**TO DO**
Report each line from the listing that the string "ObjectId" appears in.

**INFORMATION SHOWN**
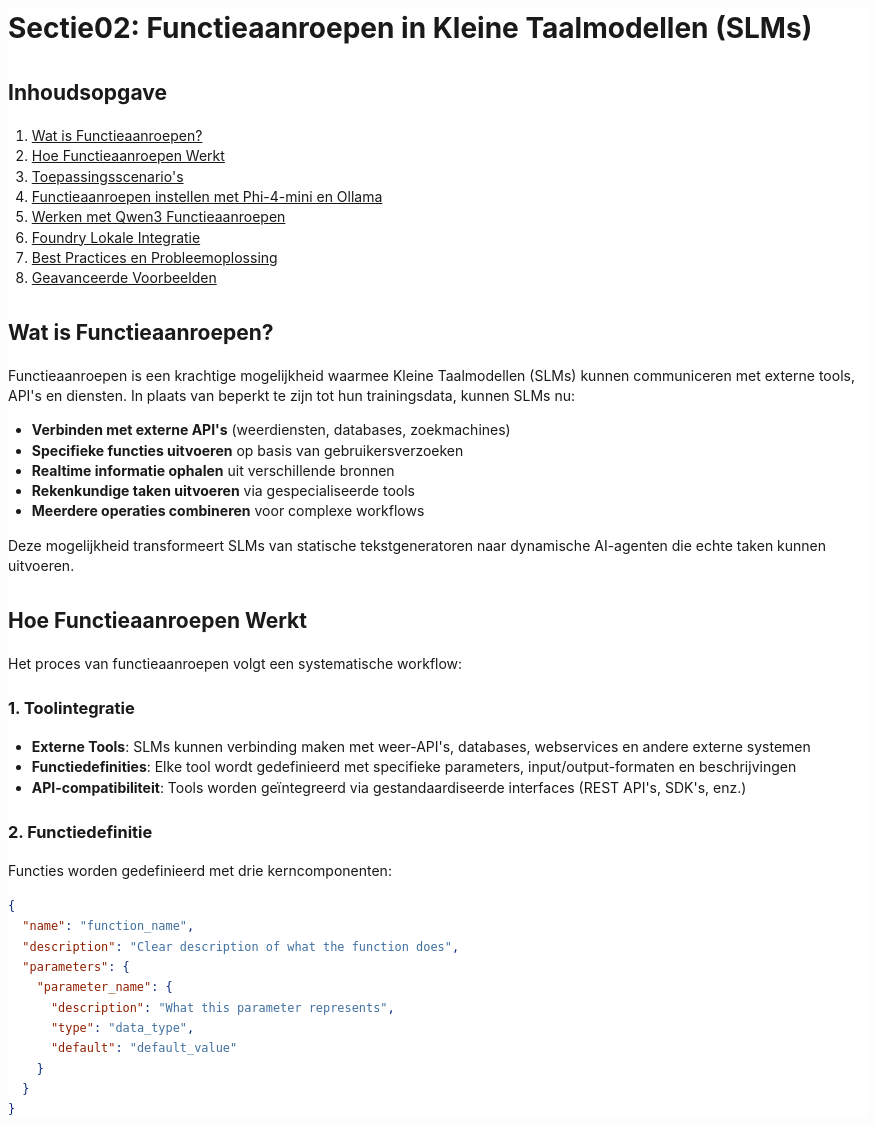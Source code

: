 
# Sectie02: Functieaanroepen in Kleine Taalmodellen (SLMs)

## Inhoudsopgave
1. [Wat is Functieaanroepen?](../../../Module06)
2. [Hoe Functieaanroepen Werkt](../../../Module06)
3. [Toepassingsscenario's](../../../Module06)
4. [Functieaanroepen instellen met Phi-4-mini en Ollama](../../../Module06)
5. [Werken met Qwen3 Functieaanroepen](../../../Module06)
6. [Foundry Lokale Integratie](../../../Module06)
7. [Best Practices en Probleemoplossing](../../../Module06)
8. [Geavanceerde Voorbeelden](../../../Module06)

## Wat is Functieaanroepen?

Functieaanroepen is een krachtige mogelijkheid waarmee Kleine Taalmodellen (SLMs) kunnen communiceren met externe tools, API's en diensten. In plaats van beperkt te zijn tot hun trainingsdata, kunnen SLMs nu:

- **Verbinden met externe API's** (weerdiensten, databases, zoekmachines)
- **Specifieke functies uitvoeren** op basis van gebruikersverzoeken
- **Realtime informatie ophalen** uit verschillende bronnen
- **Rekenkundige taken uitvoeren** via gespecialiseerde tools
- **Meerdere operaties combineren** voor complexe workflows

Deze mogelijkheid transformeert SLMs van statische tekstgeneratoren naar dynamische AI-agenten die echte taken kunnen uitvoeren.

## Hoe Functieaanroepen Werkt

Het proces van functieaanroepen volgt een systematische workflow:

### 1. Toolintegratie
- **Externe Tools**: SLMs kunnen verbinding maken met weer-API's, databases, webservices en andere externe systemen
- **Functiedefinities**: Elke tool wordt gedefinieerd met specifieke parameters, input/output-formaten en beschrijvingen
- **API-compatibiliteit**: Tools worden geïntegreerd via gestandaardiseerde interfaces (REST API's, SDK's, enz.)

### 2. Functiedefinitie
Functies worden gedefinieerd met drie kerncomponenten:
```json
{
  "name": "function_name",
  "description": "Clear description of what the function does",
  "parameters": {
    "parameter_name": {
      "description": "What this parameter represents",
      "type": "data_type",
      "default": "default_value"
    }
  }
}
```
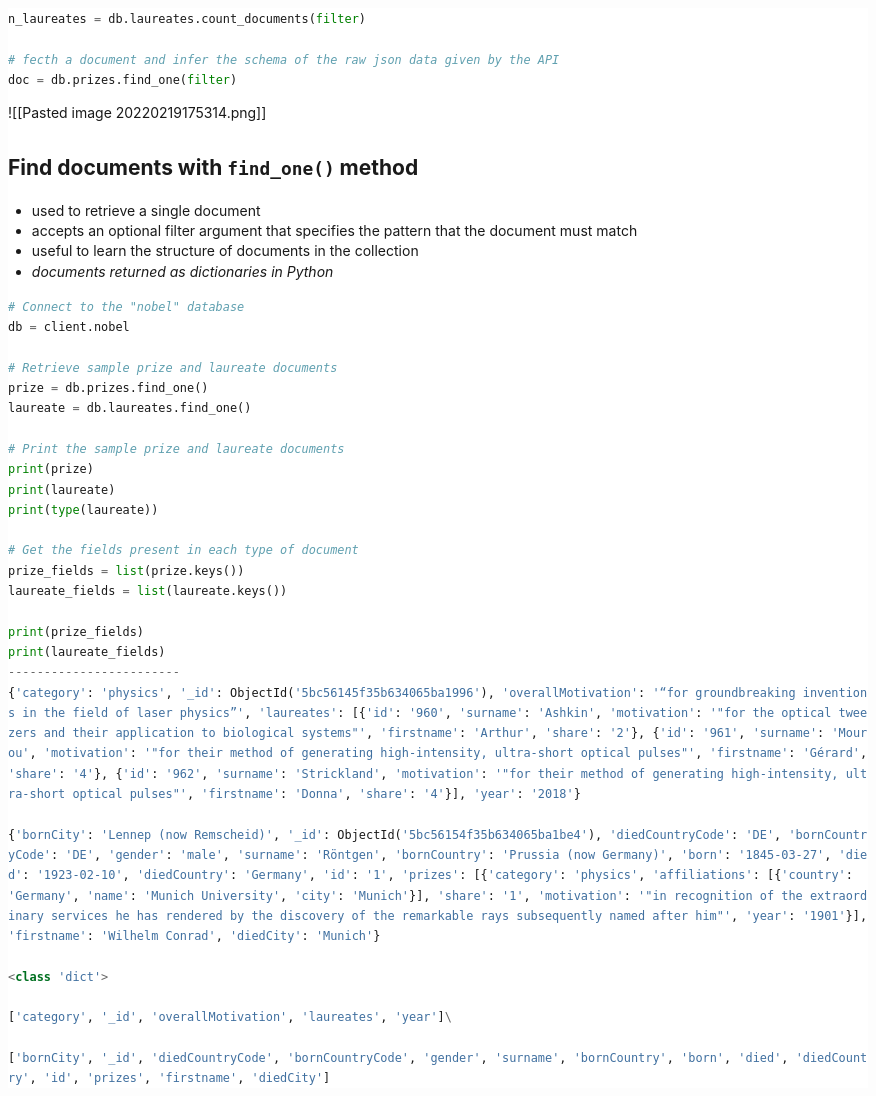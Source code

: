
 ```python
n_laureates = db.laureates.count_documents(filter)

# fecth a document and infer the schema of the raw json data given by the API
doc = db.prizes.find_one(filter)
```
![[Pasted image 20220219175314.png]]

## Find documents with `find_one()` method
- used to retrieve a single document
-  accepts an optional filter argument that specifies the pattern that the document must match
-  useful to learn the structure of documents in the collection
-  *documents returned as dictionaries in Python*
```python
# Connect to the "nobel" database
db = client.nobel

# Retrieve sample prize and laureate documents
prize = db.prizes.find_one()
laureate = db.laureates.find_one()

# Print the sample prize and laureate documents
print(prize)
print(laureate)
print(type(laureate))

# Get the fields present in each type of document
prize_fields = list(prize.keys())
laureate_fields = list(laureate.keys())

print(prize_fields)
print(laureate_fields)
------------------------
{'category': 'physics', '_id': ObjectId('5bc56145f35b634065ba1996'), 'overallMotivation': '“for groundbreaking inventions in the field of laser physics”', 'laureates': [{'id': '960', 'surname': 'Ashkin', 'motivation': '"for the optical tweezers and their application to biological systems"', 'firstname': 'Arthur', 'share': '2'}, {'id': '961', 'surname': 'Mourou', 'motivation': '"for their method of generating high-intensity, ultra-short optical pulses"', 'firstname': 'Gérard', 'share': '4'}, {'id': '962', 'surname': 'Strickland', 'motivation': '"for their method of generating high-intensity, ultra-short optical pulses"', 'firstname': 'Donna', 'share': '4'}], 'year': '2018'} 

{'bornCity': 'Lennep (now Remscheid)', '_id': ObjectId('5bc56154f35b634065ba1be4'), 'diedCountryCode': 'DE', 'bornCountryCode': 'DE', 'gender': 'male', 'surname': 'Röntgen', 'bornCountry': 'Prussia (now Germany)', 'born': '1845-03-27', 'died': '1923-02-10', 'diedCountry': 'Germany', 'id': '1', 'prizes': [{'category': 'physics', 'affiliations': [{'country': 'Germany', 'name': 'Munich University', 'city': 'Munich'}], 'share': '1', 'motivation': '"in recognition of the extraordinary services he has rendered by the discovery of the remarkable rays subsequently named after him"', 'year': '1901'}], 'firstname': 'Wilhelm Conrad', 'diedCity': 'Munich'} 

<class 'dict'> 

['category', '_id', 'overallMotivation', 'laureates', 'year']\

['bornCity', '_id', 'diedCountryCode', 'bornCountryCode', 'gender', 'surname', 'bornCountry', 'born', 'died', 'diedCountry', 'id', 'prizes', 'firstname', 'diedCity']
```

**OUTPUT FOR THIS TASK**
{'category': 'physics', '_id': ObjectId('5bc56145f35b634065ba1996'), 'overallMotivation': '“for groundbreaking inventions in the field of laser physics”', 'laureates': [{'id': '960', 'surname': 'Ashkin', 'motivation': '"for the optical tweezers and their application to biological systems"', 'firstname': 'Arthur', 'share': '2'}, {'id': '961', 'surname': 'Mourou', 'motivation': '"for their method of generating high-intensity, ultra-short optical pulses"', 'firstname': 'Gérard', 'share': '4'}, {'id': '962', 'surname': 'Strickland', 'motivation': '"for their method of generating high-intensity, ultra-short optical pulses"', 'firstname': 'Donna', 'share': '4'}], 'year': '2018'} 
{'bornCity': 'Lennep (now Remscheid)', '_id': ObjectId('5bc56154f35b634065ba1be4'), 'diedCountryCode': 'DE', 'bornCountryCode': 'DE', 'gender': 'male', 'surname': 'Röntgen', 'bornCountry': 'Prussia (now Germany)', 'born': '1845-03-27', 'died': '1923-02-10', 'diedCountry': 'Germany', 'id': '1', 'prizes': [{'category': 'physics', 'affiliations': [{'country': 'Germany', 'name': 'Munich University', 'city': 'Munich'}], 'share': '1', 'motivation': '"in recognition of the extraordinary services he has rendered by the discovery of the remarkable rays subsequently named after him"', 'year': '1901'}], 'firstname': 'Wilhelm Conrad', 'diedCity': 'Munich'} 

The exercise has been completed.